## Task
Print this span of the material below exactly: the line with "and Data Breach:**", the line with "Data Breach (2019):**", and every line between them, but nothing else.

● ● ● ● ●

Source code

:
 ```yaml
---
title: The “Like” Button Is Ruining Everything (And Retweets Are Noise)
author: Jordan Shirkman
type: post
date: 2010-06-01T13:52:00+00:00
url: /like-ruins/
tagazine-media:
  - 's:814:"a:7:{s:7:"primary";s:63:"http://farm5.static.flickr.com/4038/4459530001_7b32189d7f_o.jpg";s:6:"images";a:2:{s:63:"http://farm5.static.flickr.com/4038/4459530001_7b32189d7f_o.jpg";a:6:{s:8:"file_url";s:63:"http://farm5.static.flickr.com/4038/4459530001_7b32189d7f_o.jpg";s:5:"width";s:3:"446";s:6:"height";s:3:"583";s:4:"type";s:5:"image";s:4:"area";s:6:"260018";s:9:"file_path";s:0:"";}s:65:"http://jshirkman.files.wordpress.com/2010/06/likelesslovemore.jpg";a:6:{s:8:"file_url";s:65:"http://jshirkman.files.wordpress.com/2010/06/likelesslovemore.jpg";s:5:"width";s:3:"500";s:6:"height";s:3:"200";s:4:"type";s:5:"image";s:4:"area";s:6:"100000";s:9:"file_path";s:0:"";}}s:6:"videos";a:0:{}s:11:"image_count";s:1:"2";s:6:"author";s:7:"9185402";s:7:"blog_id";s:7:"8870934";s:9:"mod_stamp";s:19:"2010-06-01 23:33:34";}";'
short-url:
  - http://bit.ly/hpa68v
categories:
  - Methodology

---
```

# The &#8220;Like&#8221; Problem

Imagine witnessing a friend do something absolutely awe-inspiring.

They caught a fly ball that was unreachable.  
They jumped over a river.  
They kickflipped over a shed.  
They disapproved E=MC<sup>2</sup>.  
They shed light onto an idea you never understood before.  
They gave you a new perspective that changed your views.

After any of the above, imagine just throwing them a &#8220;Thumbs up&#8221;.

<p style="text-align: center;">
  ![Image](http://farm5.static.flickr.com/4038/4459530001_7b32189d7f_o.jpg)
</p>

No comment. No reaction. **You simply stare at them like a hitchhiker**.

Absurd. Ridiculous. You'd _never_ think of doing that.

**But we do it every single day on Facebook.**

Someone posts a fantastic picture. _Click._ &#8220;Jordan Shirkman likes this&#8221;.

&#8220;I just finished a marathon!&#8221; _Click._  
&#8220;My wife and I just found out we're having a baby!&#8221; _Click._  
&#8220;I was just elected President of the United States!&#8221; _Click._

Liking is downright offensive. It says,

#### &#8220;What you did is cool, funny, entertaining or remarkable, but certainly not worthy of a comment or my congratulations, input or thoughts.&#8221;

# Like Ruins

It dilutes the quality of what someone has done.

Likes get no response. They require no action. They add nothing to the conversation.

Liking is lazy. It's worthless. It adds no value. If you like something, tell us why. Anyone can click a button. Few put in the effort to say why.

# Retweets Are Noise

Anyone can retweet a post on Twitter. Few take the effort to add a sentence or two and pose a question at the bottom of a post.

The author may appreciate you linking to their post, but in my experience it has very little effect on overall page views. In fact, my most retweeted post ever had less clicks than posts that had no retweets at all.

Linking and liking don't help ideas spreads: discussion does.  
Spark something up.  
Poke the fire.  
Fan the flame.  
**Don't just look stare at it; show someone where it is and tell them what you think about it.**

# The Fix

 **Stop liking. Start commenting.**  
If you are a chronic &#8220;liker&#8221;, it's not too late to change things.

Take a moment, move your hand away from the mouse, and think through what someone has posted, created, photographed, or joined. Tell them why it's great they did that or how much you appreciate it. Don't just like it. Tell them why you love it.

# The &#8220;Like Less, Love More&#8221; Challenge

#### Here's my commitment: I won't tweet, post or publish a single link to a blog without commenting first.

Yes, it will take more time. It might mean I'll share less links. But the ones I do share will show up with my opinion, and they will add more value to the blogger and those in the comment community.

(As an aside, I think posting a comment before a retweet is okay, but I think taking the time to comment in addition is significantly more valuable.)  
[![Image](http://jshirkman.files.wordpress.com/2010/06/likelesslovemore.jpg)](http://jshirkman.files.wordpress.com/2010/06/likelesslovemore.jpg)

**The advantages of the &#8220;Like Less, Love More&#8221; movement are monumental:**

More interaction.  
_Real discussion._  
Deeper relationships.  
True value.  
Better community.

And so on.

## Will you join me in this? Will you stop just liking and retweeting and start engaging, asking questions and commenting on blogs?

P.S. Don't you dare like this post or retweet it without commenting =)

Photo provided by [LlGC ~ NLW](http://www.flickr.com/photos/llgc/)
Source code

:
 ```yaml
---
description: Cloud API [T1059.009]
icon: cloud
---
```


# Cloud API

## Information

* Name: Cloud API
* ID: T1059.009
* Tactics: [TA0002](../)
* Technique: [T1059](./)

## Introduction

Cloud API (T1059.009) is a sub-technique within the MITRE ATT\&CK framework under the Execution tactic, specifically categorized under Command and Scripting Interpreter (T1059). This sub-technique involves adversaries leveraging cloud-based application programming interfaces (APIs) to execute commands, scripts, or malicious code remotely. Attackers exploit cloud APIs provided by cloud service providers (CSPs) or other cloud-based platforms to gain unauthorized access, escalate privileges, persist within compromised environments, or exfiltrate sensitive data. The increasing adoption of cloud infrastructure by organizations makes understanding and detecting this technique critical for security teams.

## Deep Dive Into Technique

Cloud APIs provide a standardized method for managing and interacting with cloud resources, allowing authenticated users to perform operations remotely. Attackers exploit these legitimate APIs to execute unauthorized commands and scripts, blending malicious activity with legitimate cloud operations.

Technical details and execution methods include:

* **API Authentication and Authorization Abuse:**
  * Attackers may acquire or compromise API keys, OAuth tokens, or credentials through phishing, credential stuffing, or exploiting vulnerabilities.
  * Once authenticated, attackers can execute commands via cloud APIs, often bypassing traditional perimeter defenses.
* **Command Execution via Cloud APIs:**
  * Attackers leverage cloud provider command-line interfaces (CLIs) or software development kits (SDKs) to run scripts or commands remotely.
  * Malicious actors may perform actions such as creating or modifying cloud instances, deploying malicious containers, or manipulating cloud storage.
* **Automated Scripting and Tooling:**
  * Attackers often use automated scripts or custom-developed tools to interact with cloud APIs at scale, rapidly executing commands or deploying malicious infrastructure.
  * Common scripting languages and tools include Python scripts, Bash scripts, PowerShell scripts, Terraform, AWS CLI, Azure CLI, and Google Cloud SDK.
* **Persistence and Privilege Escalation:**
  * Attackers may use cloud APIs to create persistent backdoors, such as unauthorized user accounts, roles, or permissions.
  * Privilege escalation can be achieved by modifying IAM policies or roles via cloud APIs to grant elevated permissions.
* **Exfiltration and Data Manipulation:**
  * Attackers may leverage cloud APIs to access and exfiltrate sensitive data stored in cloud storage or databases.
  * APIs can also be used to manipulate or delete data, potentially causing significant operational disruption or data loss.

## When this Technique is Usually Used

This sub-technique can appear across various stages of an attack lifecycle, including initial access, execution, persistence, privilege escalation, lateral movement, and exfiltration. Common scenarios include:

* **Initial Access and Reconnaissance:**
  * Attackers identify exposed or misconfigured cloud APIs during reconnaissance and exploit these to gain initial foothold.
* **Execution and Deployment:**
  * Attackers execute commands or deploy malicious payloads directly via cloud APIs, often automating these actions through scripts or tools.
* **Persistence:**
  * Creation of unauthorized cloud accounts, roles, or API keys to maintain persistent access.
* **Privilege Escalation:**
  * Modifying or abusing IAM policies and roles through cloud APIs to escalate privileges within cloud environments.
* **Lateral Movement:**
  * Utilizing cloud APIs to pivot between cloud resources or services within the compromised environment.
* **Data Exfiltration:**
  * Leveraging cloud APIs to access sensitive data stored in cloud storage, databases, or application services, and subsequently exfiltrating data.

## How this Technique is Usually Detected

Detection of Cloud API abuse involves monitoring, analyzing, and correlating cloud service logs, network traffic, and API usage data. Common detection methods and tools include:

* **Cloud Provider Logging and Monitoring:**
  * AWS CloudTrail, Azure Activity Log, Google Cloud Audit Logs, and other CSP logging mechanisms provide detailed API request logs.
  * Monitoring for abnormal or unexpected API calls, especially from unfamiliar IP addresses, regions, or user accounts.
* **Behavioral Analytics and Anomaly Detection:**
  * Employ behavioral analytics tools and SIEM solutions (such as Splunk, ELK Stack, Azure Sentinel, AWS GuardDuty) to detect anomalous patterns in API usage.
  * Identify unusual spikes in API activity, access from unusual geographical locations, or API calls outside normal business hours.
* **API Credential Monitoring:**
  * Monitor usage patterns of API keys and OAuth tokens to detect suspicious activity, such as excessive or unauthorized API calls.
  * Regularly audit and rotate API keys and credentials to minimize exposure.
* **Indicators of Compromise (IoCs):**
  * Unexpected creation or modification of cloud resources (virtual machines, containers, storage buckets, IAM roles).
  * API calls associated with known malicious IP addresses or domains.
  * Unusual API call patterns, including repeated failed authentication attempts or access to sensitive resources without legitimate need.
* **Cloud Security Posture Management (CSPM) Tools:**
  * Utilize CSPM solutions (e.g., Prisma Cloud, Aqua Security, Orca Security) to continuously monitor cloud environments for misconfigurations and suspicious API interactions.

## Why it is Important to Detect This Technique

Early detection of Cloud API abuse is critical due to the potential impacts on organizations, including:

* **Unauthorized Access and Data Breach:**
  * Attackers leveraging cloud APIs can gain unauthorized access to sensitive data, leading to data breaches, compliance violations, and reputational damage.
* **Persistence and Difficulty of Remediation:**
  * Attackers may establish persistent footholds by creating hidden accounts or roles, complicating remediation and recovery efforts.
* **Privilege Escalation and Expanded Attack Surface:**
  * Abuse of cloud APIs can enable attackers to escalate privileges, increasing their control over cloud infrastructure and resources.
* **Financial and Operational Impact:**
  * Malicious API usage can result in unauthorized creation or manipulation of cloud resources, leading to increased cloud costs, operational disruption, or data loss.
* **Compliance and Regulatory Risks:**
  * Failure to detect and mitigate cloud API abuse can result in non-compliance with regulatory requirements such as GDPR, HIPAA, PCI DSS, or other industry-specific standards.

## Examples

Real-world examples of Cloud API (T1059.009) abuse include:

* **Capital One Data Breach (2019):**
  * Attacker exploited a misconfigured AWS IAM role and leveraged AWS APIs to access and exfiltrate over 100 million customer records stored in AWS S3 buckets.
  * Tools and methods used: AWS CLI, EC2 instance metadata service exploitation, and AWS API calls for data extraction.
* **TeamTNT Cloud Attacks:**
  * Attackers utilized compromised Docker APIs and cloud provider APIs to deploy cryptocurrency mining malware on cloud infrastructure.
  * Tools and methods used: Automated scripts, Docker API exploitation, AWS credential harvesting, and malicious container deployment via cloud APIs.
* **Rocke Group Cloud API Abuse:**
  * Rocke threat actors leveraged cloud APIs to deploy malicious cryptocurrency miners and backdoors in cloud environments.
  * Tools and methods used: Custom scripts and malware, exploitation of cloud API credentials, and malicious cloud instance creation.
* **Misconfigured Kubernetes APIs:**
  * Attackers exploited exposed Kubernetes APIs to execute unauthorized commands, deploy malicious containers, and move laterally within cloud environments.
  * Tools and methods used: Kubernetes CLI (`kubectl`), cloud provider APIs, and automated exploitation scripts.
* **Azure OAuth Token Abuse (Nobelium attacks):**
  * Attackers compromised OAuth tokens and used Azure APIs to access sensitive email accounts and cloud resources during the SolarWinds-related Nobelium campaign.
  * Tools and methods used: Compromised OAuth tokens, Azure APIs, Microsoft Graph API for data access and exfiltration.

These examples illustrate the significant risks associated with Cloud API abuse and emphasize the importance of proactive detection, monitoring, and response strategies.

● ● ● ● ●

## Answer to the exercise
* **Unauthorized Access and Data Breach:**
  * Attackers leveraging cloud APIs can gain unauthorized access to sensitive data, leading to data breaches, compliance violations, and reputational damage.
* **Persistence and Difficulty of Remediation:**
  * Attackers may establish persistent footholds by creating hidden accounts or roles, complicating remediation and recovery efforts.
* **Privilege Escalation and Expanded Attack Surface:**
  * Abuse of cloud APIs can enable attackers to escalate privileges, increasing their control over cloud infrastructure and resources.
* **Financial and Operational Impact:**
  * Malicious API usage can result in unauthorized creation or manipulation of cloud resources, leading to increased cloud costs, operational disruption, or data loss.
* **Compliance and Regulatory Risks:**
  * Failure to detect and mitigate cloud API abuse can result in non-compliance with regulatory requirements such as GDPR, HIPAA, PCI DSS, or other industry-specific standards.

## Examples

Real-world examples of Cloud API (T1059.009) abuse include:

* **Capital One Data Breach (2019):**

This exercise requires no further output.